Scholarly Contribution Binary Data
Data Science and Analytics
Tags and Keywords
Trusted By




"No reviews yet"
Free
About
This dataset is specifically designed for binary classification tasks within Natural Language Processing (NLP) research. It comprises an excerpt of data from scholarly NLP articles, where contributions have been meticulously structured for integration into Knowledge Graph infrastructures such as the Open Research Knowledge Graph. The annotations include contribution sentences, scientific terms and their relations extracted from these sentences, and semantic triples. These triples are organised under various information units, including Research Problem, Approach, Model, Code, and Dataset, among others. The primary purpose of this dataset is to facilitate the training of models to identify statements within research papers as either contributing or non-contributing to the overall research.
Columns
- contents: This column contains the textual statements extracted from scholarly articles.

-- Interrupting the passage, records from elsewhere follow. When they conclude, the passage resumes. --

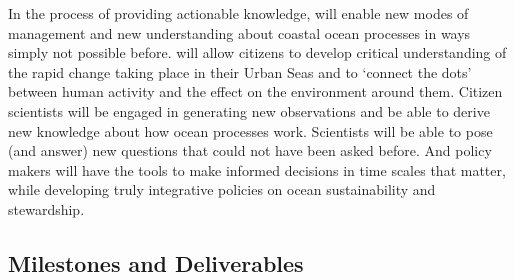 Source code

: \documentclass[12pt]{article}
\begin{document}

In the process of providing actionable knowledge, \pro will enable new
modes of management and new understanding about coastal ocean
processes in ways simply not possible before. \pro will allow citizens
to develop critical understanding of the rapid change taking place in
their Urban Seas and to ‘connect the dots’ between human activity and
the effect on the environment around them. Citizen scientists will be
engaged in generating new observations and be able to derive new
knowledge about how ocean processes work. Scientists will be able to
pose (and answer) new questions that could not have been asked
before. And policy makers will have the tools to make informed
decisions in time scales that matter, while developing truly
integrative policies on ocean sustainability and
stewardship. %



\subsection{Milestones and Deliverables}
\end{document}
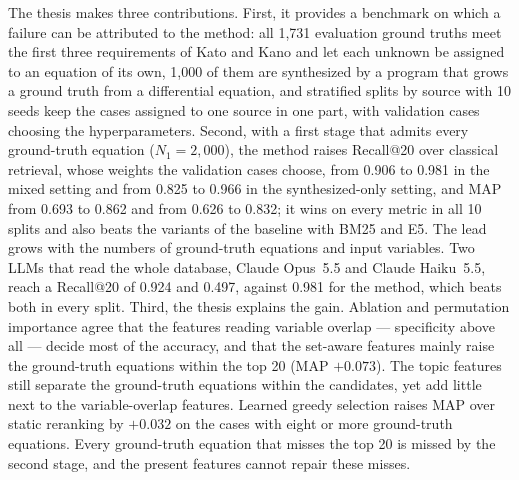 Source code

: The thesis makes three contributions. First, it provides a benchmark on which a failure can be
attributed to the method: all 1,731 evaluation ground truths meet the first three requirements of
Kato and Kano and let each unknown be assigned to an equation of its own, 1,000 of them are
synthesized by a program that grows a ground truth from a differential equation, and stratified
splits by source with 10 seeds keep the cases assigned to one source in one part, with validation
cases choosing the hyperparameters. Second, with a first stage that admits every ground-truth equation
($N_1 = 2{,}000$), the method raises Recall@20 over classical retrieval, whose weights the
validation cases choose, from 0.906 to 0.981 in the mixed setting and from 0.825 to 0.966 in the
synthesized-only setting, and MAP from 0.693 to 0.862 and from 0.626 to 0.832; it wins on every
metric in all 10 splits and also beats the variants of the baseline with BM25 and E5. The lead grows
with the numbers of ground-truth equations and input variables. Two LLMs that read the whole
database, Claude Opus~5.5 and Claude Haiku~5.5, reach a Recall@20 of 0.924 and 0.497, against 0.981
for the method, which beats both in every split. Third, the thesis explains the
gain. Ablation and permutation importance agree that the features reading variable overlap ---
specificity above all --- decide most of the accuracy, and that the set-aware features mainly raise
the ground-truth equations within the top 20 (MAP $+0.073$). The topic features still separate the
ground-truth equations within the candidates, yet add little next to the variable-overlap features.
Learned greedy selection raises MAP over static reranking by $+0.032$ on the cases with eight or
more ground-truth equations. Every ground-truth equation that misses the top 20 is missed by the second stage, and
the present features cannot repair these misses.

- label: This column holds a binary value, '0' or '1', indicating the classification of the corresponding statement. In this dataset, '0' represents a contributing statement in a research paper, while '1' represents a non-contributing statement.
Distribution
The dataset is typically provided in a CSV file format. It is derived from NLP scholarly articles and is structured to enable binary classification. The dataset contains a total of 55,201 unique statements, with 50,137 statements classified under one label (presumably '0') and 5,064 under the other (presumably '1'). Specific details regarding the exact number of rows or records beyond these label counts are not available. A script is needed to compile the data for use.
Usage
This dataset is ideal for a variety of applications in machine learning and NLP. It can be effectively used for:
- Training and evaluating binary classification models to distinguish between contributing and non-contributing statements in academic texts.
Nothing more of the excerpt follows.